Kahan has what he calls “major collector fever,” adding “It’s all stress-related.”
“Retail therapy?” I ask.
Kahan laughs, “Retail therapy.” But it’s not about spending exorbitant sums of money, he says. “I just like the hunt.”
His pantry wall is covered in vibrant pots and pans, his drawers full of sleek knives, and he’s a self-proclaimed “chair-a-holic” too, boasting about 30 different models, primarily in a modern aesthetic.
But the most unique display in Kahan’s home kitchen is likely his collection of Jens Harald Quistgaard-designed Dansk pepper mills. They are dark teak wood and smooth to the touch but not polished, featuring a near endless array of shapes: cylindrical, cuboid, spherical, tall, thin, stout, with or without ridges. Some of them look like chess pieces — a particularly intricate rook, a twisting queen, two pawns joined head-over-head. Kahan points out an image of a mill he doesn’t have yet, comparing it to a spaceship, two wooden UFOs floating on top of each other.
Dansk, a home products company founded by Quistgaard that embodies the principles of Scandinavian Modern design, manufactured the mills in the 1950s and 1960s. A lot of them still work, Kahan shows, cranking a few; a testament to their lasting Peugeot Lion grinding blade mechanisms. When talking, Kahan holds a few favorite pieces in his hands. It’s the form that attracts him, the way each mill looks on the shelf and the way they fit and turn in his hands.
In his restaurants, the kitchens are stocked with classic Peugeot pepper mills, which have their own virtues. “This is a workhorse,” says Kahan about his French spice-grinding instrument. But they always seem to disappear or break in restaurant kitchens, and perhaps this fungibility influences his attraction to the teak mills — something to display and preserve.

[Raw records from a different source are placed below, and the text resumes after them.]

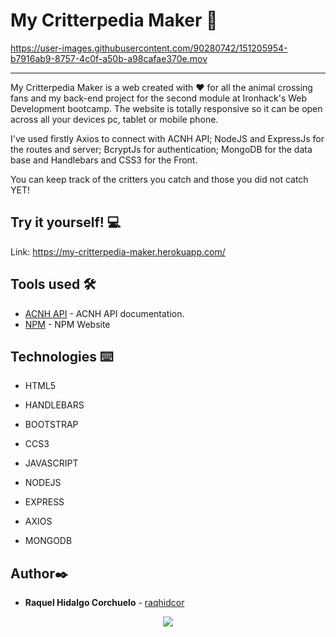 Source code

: #  My Critterpedia Maker 🌱



https://user-images.githubusercontent.com/90280742/151205954-b7916ab9-8757-4c0f-a50b-a98cafae370e.mov


---

My Critterpedia Maker is a web created with ❤️  for all the animal crossing fans and my back-end project for the second module at Ironhack's Web Development bootcamp. The website is totally responsive so it can be open across all your devices pc, tablet or mobile phone. 

I've used firstly Axios to connect with ACNH API; NodeJS and ExpressJs for the routes and server; BcryptJs for authentication; MongoDB for the data base and Handlebars and CSS3 for the Front.

You can keep track of the critters you catch and those you did not catch YET!

## Try it yourself! :computer:

Link: https://my-critterpedia-maker.herokuapp.com/

## Tools used 🛠️
* [ACNH API](https://acnhapi.com/doc) - ACNH API documentation.
* [NPM](https://www.npmjs.com/) - NPM Website

## Technologies ⌨️
* HTML5
* HANDLEBARS
* BOOTSTRAP
* CCS3
* JAVASCRIPT

* NODEJS
* EXPRESS
* AXIOS
* MONGODB

## Author✒️
* **Raquel Hidalgo Corchuelo** - [raqhidcor](https://github.com/raqhidcor)

<div align='center'> 
 <a href="https://www.linkedin.com/in/raquel-hidalgo-corchuelo/" target="_blank"><img src="https://img.shields.io/badge/-LinkedIn-%230077B5?style=for-the-badge&logo=linkedin&logoColor=white" target="_blank"></a>
</div>
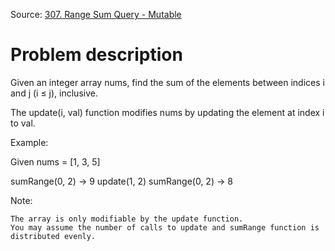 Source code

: Source: [307. Range Sum Query - Mutable](https://leetcode.com/problems/range-sum-query-mutable/submissions/)

# Problem description

Given an integer array nums, find the sum of the elements between indices i and j (i ≤ j), inclusive.

The update(i, val) function modifies nums by updating the element at index i to val.

Example:

Given nums = [1, 3, 5]

sumRange(0, 2) -> 9
update(1, 2)
sumRange(0, 2) -> 8

Note:

    The array is only modifiable by the update function.
    You may assume the number of calls to update and sumRange function is distributed evenly.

If Kahan has the spirit of a collector, it all goes back to his love of vinyl. Collecting can sound solitary, but for Kahan it is part of a familial language, too. It was his oldest brother, Gary, who gave him his first record (Chain Reaction by The Crusaders, aka The Jazz Crusaders). “I started building amplifier and pre-amplifier kits when I was a kid because my brother got me into Hi-Fi,” he says, recalling that first kit he built at 13 or 14 years old. That led to Kahan’s most significant obsession: his 8,000+ record collection and custom-built speakers.
As a college student, scouring record shops was his haven after nightmare-inducing tests: “If I did good, I’d treat myself. If I did bad, I’d treat myself.” And then, as a young cook, thrift shops entered his rotation on a similar routine. For Kahan, browsing became its own reward, and the hopes of finding a hidden gem, even just a vintage T-shirt or an undervalued record, became his escape from stress.
It was his second-oldest brother, Richard, an experienced picker, who called Kahan years ago and asked, “Do you want a teak pepper mill?” He became enchanted with “the form” of the mills. “And I’ve been collecting ever since,” he says. These days, he still gets the occasional call from a yard sale in the East Coast with a picture of a mill. “Do you have this one yet?”
Describing his routine, the chef and restaurateur conveys an image of accumulating stress that eventually flips a switch, a “mechanism that goes off in your head.” When “in the hunt,” as he puts it, Kahan can decompress. Previously troubled by all the questions and demands on his attention, his mind frees up.
But he’s no hoarder, adding, “I have to balance because I hate clutter.”
As a collector, Kahan has more in common with an archaeologist than a pack rat. Kahan scoffs at eBay and websites that aggregate huge collections ready at your fingertips. “Online ruins everything because you can get anything” as long as you’re willing to pay the price. But Kahan loves to scour, to search, to smell the mold and dust, to feel the way history has settled on certain objects. If hunting in record shops, thrift stores and resale shops is not your thing, you might recoil, but Kahan feels at home in that atmosphere. “It’s kind of a good smell.”